The fiscal deficit for the government in 2020-21 crossed 100 per cent of the budgeted amount by the fourth month of the financial year and stood at 119.7 per cent of the budgeted amount by October 2020. On the other hand, the revenue deficit stood at 126.7 per cent of the budgeted amount by October 2020, indicating a deterioration in the quality of expenditure.
The fiscal deficit for states in the first half of the current fiscal year stood at 58.4 per cent of the budgeted amount, which was significantly higher than the 35-40 per cent in a normal year. With deterioration in fiscal balances at both levels of the government, the combined fiscal deficit in H1 FY21 stood at 85.9 per cent of BE, significantly higher than 70 per cent in the same duration last year.

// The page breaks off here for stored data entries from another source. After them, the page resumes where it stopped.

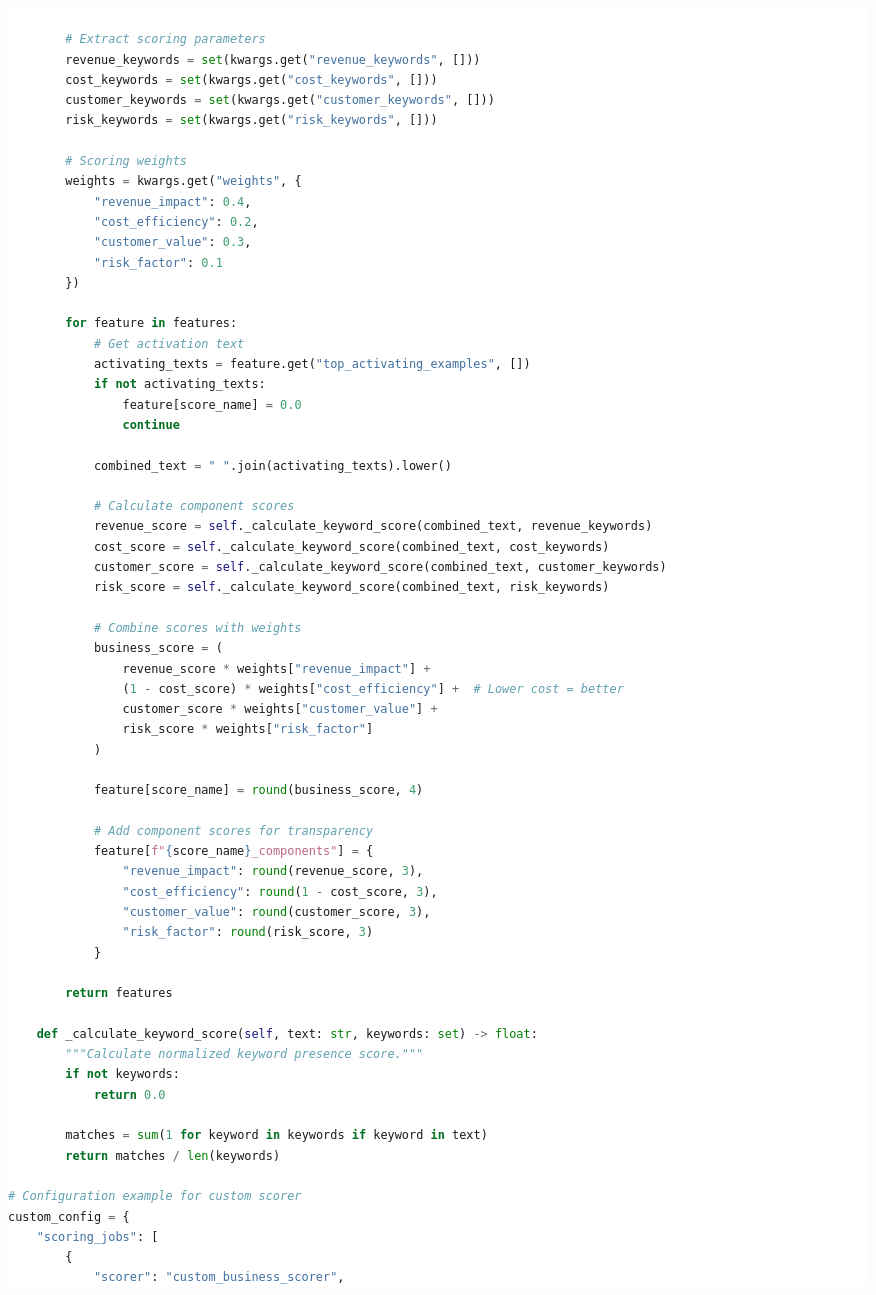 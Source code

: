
 ```python
        
        # Extract scoring parameters
        revenue_keywords = set(kwargs.get("revenue_keywords", []))
        cost_keywords = set(kwargs.get("cost_keywords", []))
        customer_keywords = set(kwargs.get("customer_keywords", []))
        risk_keywords = set(kwargs.get("risk_keywords", []))
        
        # Scoring weights
        weights = kwargs.get("weights", {
            "revenue_impact": 0.4,
            "cost_efficiency": 0.2,
            "customer_value": 0.3,
            "risk_factor": 0.1
        })
        
        for feature in features:
            # Get activation text
            activating_texts = feature.get("top_activating_examples", [])
            if not activating_texts:
                feature[score_name] = 0.0
                continue
            
            combined_text = " ".join(activating_texts).lower()
            
            # Calculate component scores
            revenue_score = self._calculate_keyword_score(combined_text, revenue_keywords)
            cost_score = self._calculate_keyword_score(combined_text, cost_keywords) 
            customer_score = self._calculate_keyword_score(combined_text, customer_keywords)
            risk_score = self._calculate_keyword_score(combined_text, risk_keywords)
            
            # Combine scores with weights
            business_score = (
                revenue_score * weights["revenue_impact"] +
                (1 - cost_score) * weights["cost_efficiency"] +  # Lower cost = better
                customer_score * weights["customer_value"] +
                risk_score * weights["risk_factor"]
            )
            
            feature[score_name] = round(business_score, 4)
            
            # Add component scores for transparency
            feature[f"{score_name}_components"] = {
                "revenue_impact": round(revenue_score, 3),
                "cost_efficiency": round(1 - cost_score, 3),
                "customer_value": round(customer_score, 3),
                "risk_factor": round(risk_score, 3)
            }
        
        return features
    
    def _calculate_keyword_score(self, text: str, keywords: set) -> float:
        """Calculate normalized keyword presence score."""
        if not keywords:
            return 0.0
        
        matches = sum(1 for keyword in keywords if keyword in text)
        return matches / len(keywords)

# Configuration example for custom scorer
custom_config = {
    "scoring_jobs": [
        {
            "scorer": "custom_business_scorer",
```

Meanwhile, the common man will still have to shell out more money to buy household items in the next few months. RBI said that the outlook for inflation has turned adverse relative to expectations in the last two months. While cereal prices may continue to soften with the bumper kharif harvest arrivals, and vegetable prices may ease with the winter crop, other food prices are likely to persist at elevated levels. Also, the cost-push pressures continue to impinge on core inflation, which could remain sticky. The central bank has estimated that CPI inflation will remain at 6.8 per cent for Q3, 5.8 per cent for Q4, and 5.2 to 4.6 per cent in H1 FY22.